*** Begin section ***
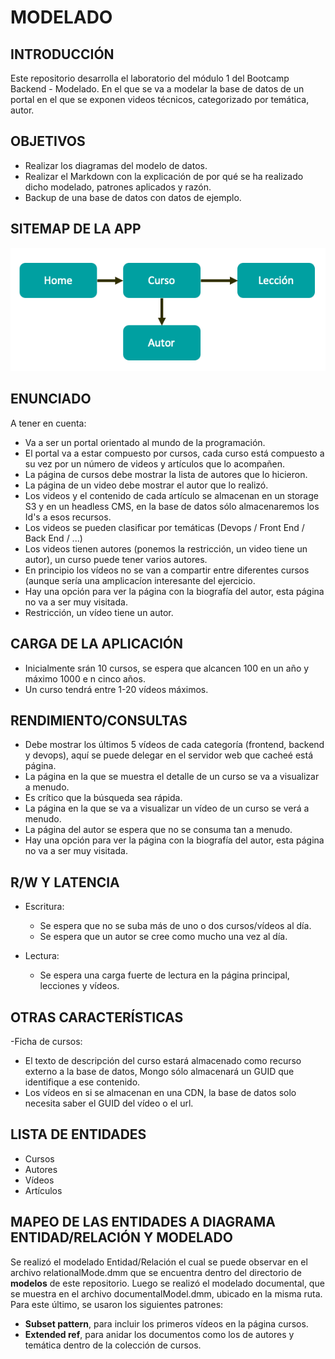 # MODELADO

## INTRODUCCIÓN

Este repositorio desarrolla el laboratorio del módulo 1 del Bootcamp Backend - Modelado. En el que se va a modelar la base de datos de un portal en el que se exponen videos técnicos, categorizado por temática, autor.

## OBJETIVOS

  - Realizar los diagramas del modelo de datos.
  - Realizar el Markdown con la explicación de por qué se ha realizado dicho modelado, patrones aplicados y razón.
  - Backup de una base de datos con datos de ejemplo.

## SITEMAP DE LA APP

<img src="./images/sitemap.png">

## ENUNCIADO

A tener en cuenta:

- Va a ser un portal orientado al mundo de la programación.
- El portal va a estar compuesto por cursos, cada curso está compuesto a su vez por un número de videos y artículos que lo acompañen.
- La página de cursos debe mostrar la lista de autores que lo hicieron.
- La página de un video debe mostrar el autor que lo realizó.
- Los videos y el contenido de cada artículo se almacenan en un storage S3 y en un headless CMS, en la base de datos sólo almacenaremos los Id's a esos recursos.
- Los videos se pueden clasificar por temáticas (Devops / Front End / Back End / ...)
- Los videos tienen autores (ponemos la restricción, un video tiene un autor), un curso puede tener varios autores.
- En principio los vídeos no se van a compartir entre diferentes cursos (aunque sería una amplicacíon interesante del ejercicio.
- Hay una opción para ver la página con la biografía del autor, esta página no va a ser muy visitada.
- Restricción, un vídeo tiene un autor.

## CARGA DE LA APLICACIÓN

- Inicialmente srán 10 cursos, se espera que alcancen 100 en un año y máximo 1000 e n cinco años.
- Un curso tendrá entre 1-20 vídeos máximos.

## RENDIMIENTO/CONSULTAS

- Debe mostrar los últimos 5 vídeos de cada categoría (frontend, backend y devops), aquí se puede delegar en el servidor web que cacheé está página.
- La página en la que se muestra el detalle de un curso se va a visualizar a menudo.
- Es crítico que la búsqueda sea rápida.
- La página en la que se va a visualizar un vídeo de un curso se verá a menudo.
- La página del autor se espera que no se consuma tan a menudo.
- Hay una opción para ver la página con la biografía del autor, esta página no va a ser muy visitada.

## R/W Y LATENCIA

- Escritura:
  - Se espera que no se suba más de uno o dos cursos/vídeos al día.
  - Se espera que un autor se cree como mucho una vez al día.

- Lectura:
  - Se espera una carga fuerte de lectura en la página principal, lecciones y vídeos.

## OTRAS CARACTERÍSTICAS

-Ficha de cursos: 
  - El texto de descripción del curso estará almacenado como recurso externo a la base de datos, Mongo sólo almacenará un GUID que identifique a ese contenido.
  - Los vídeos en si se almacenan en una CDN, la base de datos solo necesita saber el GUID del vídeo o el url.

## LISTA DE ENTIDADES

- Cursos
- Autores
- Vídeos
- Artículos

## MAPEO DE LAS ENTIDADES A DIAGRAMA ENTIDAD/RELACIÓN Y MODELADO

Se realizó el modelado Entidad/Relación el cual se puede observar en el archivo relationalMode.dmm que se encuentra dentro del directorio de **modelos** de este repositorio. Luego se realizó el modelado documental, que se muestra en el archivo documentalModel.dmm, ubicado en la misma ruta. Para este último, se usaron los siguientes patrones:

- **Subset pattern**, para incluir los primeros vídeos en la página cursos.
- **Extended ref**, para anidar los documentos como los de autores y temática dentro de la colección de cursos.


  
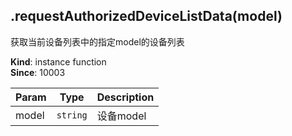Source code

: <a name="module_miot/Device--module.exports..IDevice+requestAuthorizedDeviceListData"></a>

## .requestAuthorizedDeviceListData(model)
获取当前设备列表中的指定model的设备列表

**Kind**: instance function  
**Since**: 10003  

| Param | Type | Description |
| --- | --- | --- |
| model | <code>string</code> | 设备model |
*** End section ***
*** Begin section ***
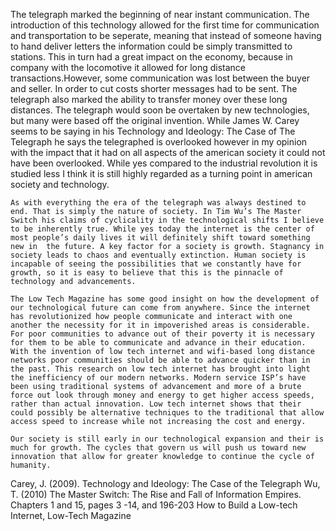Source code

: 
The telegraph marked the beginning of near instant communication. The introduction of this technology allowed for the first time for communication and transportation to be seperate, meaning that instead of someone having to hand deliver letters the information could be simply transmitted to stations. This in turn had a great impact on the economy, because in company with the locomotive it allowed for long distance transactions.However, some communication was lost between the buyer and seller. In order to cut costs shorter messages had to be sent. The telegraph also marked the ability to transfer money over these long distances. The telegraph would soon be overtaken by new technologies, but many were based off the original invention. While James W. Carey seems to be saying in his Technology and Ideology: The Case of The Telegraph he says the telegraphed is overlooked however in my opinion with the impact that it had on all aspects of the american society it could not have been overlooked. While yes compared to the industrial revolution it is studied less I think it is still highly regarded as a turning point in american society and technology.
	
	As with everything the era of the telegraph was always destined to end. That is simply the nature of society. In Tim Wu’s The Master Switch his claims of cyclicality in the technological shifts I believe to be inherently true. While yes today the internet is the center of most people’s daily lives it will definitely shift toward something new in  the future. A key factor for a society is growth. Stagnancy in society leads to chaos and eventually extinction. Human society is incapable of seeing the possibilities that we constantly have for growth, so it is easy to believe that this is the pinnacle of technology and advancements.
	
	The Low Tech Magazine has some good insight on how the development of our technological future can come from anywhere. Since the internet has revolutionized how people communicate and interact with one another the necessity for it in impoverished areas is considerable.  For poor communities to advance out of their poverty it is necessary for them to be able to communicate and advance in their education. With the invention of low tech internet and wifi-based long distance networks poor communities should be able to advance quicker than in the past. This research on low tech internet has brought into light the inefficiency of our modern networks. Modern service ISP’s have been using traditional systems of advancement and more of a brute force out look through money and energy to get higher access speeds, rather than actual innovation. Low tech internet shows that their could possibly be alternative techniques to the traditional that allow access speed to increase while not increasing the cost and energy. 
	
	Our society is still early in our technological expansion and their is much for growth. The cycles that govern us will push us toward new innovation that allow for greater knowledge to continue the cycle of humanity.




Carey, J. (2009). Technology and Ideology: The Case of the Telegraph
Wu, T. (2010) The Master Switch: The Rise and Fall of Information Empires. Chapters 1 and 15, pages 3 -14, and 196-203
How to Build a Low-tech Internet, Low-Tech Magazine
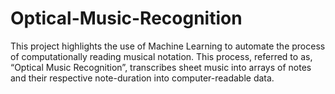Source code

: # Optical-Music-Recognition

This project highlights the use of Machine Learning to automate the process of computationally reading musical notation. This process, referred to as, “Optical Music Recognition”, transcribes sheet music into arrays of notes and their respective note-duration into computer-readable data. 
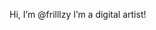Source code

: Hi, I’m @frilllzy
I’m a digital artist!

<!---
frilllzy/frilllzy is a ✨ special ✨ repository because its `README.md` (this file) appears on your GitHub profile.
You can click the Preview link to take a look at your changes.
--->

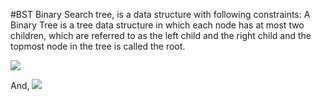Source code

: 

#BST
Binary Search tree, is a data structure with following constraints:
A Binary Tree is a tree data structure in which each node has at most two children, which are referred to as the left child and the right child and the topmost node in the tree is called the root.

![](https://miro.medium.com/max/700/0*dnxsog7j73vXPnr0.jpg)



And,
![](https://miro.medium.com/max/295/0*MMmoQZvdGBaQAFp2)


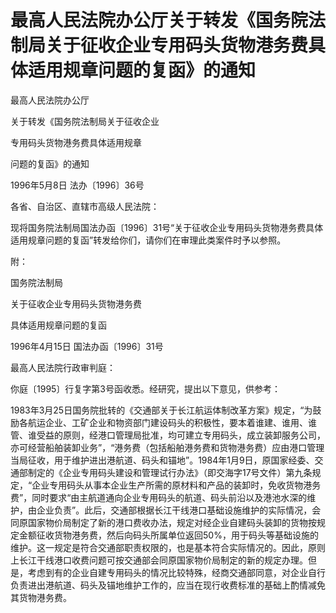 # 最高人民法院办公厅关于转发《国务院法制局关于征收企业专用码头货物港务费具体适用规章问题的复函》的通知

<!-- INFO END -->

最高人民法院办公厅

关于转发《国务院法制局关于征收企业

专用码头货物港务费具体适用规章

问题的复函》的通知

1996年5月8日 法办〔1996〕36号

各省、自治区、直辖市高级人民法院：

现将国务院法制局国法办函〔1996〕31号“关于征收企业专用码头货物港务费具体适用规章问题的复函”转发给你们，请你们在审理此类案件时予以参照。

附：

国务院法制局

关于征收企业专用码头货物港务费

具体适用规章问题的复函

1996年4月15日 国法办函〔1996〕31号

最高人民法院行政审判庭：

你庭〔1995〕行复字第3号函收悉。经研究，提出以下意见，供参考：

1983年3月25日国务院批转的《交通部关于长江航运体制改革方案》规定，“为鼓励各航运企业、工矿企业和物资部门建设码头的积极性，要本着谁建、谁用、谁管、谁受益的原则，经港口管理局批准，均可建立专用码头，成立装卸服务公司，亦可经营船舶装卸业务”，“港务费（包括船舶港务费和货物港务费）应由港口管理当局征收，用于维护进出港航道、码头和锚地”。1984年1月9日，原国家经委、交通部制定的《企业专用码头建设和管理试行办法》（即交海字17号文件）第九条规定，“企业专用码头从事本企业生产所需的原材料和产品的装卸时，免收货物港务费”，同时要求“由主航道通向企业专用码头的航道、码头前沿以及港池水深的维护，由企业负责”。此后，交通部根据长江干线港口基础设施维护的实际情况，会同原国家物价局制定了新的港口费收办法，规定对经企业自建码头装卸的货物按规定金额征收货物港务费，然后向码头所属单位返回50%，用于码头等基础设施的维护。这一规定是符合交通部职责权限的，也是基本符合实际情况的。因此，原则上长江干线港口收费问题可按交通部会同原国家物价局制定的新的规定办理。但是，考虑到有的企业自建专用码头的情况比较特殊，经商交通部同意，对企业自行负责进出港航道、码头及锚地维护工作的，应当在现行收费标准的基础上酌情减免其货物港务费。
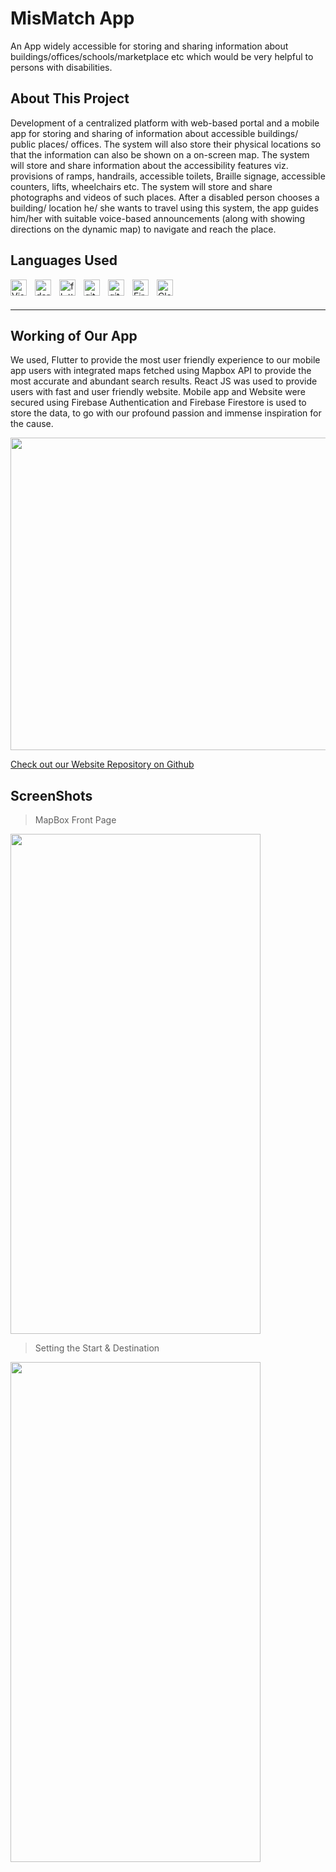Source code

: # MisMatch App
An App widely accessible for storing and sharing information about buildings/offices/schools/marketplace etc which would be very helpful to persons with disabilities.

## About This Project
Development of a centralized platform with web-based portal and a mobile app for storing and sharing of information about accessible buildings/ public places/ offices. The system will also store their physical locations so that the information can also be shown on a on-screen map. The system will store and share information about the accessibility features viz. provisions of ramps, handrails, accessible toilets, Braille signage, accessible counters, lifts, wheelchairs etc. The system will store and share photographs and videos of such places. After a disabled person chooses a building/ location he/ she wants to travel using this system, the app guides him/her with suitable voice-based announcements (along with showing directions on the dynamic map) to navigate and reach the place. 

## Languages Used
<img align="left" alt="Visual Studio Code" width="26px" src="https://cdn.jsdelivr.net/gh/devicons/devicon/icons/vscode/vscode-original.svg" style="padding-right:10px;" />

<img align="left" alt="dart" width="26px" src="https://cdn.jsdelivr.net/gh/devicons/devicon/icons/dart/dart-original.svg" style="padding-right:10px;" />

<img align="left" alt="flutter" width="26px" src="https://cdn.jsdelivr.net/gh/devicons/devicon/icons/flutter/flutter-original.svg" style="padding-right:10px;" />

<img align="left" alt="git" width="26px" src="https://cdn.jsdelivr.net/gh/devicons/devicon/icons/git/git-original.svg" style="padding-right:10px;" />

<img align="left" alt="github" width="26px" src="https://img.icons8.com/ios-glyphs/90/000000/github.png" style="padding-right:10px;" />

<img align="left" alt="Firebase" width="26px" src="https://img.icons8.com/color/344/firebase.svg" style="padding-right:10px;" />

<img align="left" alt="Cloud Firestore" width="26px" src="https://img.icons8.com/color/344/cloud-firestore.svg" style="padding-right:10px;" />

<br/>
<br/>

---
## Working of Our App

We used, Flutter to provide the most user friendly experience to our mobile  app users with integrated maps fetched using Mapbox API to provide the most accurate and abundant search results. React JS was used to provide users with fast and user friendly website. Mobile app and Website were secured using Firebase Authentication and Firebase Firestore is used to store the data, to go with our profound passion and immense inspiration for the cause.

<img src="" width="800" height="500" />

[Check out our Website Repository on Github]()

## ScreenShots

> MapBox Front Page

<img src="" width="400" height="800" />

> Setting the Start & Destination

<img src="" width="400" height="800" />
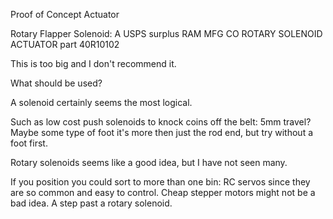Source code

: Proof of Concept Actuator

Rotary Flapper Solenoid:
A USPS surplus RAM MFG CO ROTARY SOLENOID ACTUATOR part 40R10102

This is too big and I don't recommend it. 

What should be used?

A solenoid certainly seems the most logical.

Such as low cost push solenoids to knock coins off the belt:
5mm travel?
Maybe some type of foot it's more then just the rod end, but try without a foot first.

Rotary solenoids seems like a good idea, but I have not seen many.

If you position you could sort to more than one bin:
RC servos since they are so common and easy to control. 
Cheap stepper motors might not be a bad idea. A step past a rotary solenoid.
*** End section ***
• Exercise requirements:
Both end lines included, restate word for word the lines above from the line with "## INTRODUCCIÓN" to the line with "- Realizar los", and nothing else.

• Exercise output:
## INTRODUCCIÓN

Este repositorio desarrolla el laboratorio del módulo 1 del Bootcamp Backend - Modelado. En el que se va a modelar la base de datos de un portal en el que se exponen videos técnicos, categorizado por temática, autor.

## OBJETIVOS

  - Realizar los diagramas del modelo de datos.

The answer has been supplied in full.